I do not yet even know how she died; I cannot say for certain that it was “peaceful, without shame and suffering,” but I can’t remember her other than in good health, even recently. Actually, I should modify that—she always walked with a cane, and one shoe, for whatever reason, had an extra few inches on the bottom. But whatever her state, she did not wear a face of suffering at church, at least. I do not mean to disparage those who do, but only to say that, though I can’t put my finger on it, I know that there was something special about Bessie.
With all the advice from the fathers to contemplate the “dread judgment seat of Christ,” to treat suffering as an ascetic opportunity, and to keep the thought of death always on one’s mind, this simple petition is such a helpful counterbalance. Remembering that these prayers are ancient helps give context to the fathers’ sayings. They prayed them too, in some form.
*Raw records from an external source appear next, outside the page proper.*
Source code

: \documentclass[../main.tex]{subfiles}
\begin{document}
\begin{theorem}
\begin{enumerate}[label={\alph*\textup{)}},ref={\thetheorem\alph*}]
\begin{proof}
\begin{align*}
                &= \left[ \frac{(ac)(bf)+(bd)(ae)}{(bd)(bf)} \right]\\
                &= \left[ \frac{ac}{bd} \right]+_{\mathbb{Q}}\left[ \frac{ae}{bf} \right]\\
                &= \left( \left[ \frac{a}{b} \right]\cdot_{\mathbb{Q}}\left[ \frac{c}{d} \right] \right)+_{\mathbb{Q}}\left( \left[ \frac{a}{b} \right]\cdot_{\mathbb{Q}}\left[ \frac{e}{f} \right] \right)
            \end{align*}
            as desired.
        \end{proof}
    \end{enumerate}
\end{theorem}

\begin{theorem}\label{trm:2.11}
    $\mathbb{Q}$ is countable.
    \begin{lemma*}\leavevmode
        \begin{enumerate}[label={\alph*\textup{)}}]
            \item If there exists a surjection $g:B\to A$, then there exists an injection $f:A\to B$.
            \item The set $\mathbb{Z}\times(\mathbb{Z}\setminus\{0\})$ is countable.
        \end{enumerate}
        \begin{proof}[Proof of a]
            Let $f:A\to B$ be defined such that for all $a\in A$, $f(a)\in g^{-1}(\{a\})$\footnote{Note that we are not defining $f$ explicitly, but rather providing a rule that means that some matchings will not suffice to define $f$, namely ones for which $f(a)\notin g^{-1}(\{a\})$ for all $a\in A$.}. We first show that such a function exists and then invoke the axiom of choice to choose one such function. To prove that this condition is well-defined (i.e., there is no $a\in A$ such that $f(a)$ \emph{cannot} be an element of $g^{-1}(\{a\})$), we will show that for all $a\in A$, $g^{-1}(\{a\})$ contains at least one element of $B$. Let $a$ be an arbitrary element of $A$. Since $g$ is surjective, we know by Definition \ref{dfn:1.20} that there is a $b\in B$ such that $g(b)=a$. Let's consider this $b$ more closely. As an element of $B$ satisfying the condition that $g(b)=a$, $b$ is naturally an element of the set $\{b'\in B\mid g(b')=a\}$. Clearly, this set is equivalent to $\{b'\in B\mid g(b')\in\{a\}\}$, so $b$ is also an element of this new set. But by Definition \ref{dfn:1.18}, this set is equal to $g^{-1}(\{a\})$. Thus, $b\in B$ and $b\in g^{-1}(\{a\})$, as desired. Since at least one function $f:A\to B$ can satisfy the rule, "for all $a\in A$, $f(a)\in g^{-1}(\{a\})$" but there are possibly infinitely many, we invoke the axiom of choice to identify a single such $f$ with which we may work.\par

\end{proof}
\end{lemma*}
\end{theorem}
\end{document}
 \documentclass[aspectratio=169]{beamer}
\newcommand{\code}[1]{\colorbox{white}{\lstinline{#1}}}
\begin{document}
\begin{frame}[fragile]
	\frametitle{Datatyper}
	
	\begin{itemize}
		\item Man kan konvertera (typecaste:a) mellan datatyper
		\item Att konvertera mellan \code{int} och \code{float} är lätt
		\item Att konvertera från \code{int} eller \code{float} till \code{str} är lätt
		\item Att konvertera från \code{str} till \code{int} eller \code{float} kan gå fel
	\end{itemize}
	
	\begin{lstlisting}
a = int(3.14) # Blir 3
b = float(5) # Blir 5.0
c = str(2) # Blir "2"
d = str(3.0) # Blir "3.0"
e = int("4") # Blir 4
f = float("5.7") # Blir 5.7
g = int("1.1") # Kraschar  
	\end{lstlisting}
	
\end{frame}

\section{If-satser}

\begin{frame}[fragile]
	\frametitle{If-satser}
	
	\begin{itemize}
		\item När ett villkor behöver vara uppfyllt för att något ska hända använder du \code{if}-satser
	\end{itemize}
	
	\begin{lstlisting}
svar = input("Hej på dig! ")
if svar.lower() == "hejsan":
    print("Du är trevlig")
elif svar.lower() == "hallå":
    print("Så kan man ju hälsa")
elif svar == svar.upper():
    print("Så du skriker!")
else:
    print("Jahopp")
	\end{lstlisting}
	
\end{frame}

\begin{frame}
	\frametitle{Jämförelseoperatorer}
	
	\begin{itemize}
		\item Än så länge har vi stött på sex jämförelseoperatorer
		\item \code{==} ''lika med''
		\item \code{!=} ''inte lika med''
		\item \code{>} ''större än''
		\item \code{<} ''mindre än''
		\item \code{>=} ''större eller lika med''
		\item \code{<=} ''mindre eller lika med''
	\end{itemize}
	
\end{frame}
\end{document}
There is nothing wrong with hoping for peace; indeed, if not for peace, what does one hope for?
I know that, sadly, this is all far too superficial. Many others could better write a worthy reflection; I’m sure many saw far more sides of Bessie than me, perhaps some less flattering. But is there nothing to be said for a person who can elicit such a warming of the heart in an instant to a person she barely knew, and who barely knew her? Alas, time flows like a river, and we cannot stop it, nor even catch it for more than a moment in our hands. But I hope someday to have more of it to give to people capable of making such an impression (as well as to those who don’t).
In the meantime, I know that there is at least one thing I can do: I can pray.
Memory eternal, dear sister, worthy of blessedness and everlasting memory.